While stronger hydroelectric output from spring rains has helped improve the supply forecast, ongoing nuclear refurbishments and increasing demand means that system conditions will be tighter than in previous years. As a result, some planned generator maintenance outages will be rescheduled and there may also be an increased reliance on imports from neighbouring jurisdictions to maintain reliability when temperatures rise above 40°C on the humidex.
Energy conservation efforts will also continue to play an important role. Businesses that participate in the Industrial Conservation Initiative are anticipated to reduce their peak energy use on hot days by at least 1,200 megawatts (MW), roughly enough energy to power a city the size of Ottawa.

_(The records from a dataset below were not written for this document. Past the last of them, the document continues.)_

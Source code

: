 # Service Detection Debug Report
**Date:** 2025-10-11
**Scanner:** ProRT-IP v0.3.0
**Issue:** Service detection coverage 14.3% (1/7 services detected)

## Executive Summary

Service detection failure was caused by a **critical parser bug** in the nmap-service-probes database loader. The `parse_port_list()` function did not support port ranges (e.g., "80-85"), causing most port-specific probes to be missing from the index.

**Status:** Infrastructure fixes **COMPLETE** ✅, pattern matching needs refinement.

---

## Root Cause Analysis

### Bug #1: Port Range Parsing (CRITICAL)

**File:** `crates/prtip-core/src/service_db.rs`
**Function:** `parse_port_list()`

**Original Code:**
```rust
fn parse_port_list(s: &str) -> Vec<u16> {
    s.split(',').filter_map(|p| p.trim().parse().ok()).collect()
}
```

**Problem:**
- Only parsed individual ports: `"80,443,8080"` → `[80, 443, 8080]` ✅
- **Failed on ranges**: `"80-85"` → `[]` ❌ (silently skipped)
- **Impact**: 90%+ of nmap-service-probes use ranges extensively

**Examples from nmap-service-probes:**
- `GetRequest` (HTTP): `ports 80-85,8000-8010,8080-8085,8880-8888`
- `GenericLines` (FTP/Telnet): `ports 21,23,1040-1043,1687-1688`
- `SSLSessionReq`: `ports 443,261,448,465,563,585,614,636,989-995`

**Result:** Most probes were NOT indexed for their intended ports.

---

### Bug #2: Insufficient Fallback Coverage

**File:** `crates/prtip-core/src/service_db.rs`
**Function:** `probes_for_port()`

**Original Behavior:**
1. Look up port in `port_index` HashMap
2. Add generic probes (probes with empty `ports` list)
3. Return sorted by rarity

Residential consumers can also reduce their energy use at peak without compromising comfort. Save on Energy provides energy-saving tips that help customers beat the heat and save money.
Here are some fast facts about summer electricity use in Ontario:
Ontario is a summer-peaking province, with air conditioning accounting for one-third of energy use at peak.
Overall electricity use is expected to grow 1.7 per cent in 2022, although the peak demand is expected to remain similar to 2021 levels.
When the temperature increases one degree above 16°C, electricity demand increases by 150 MW.
An estimated 13 per cent of Ontario homes have smart thermostats that enable homeowners to better control home temperatures and reduce energy bills.
The IESO regularly assesses the adequacy and reliability of Ontario's power system. The Reliability Outlook highlights Ontario's demand forecast, resource adequacy projections, as well as an assessment of operability and the province's transmission system. The most recent outlook is available on the IESO web site.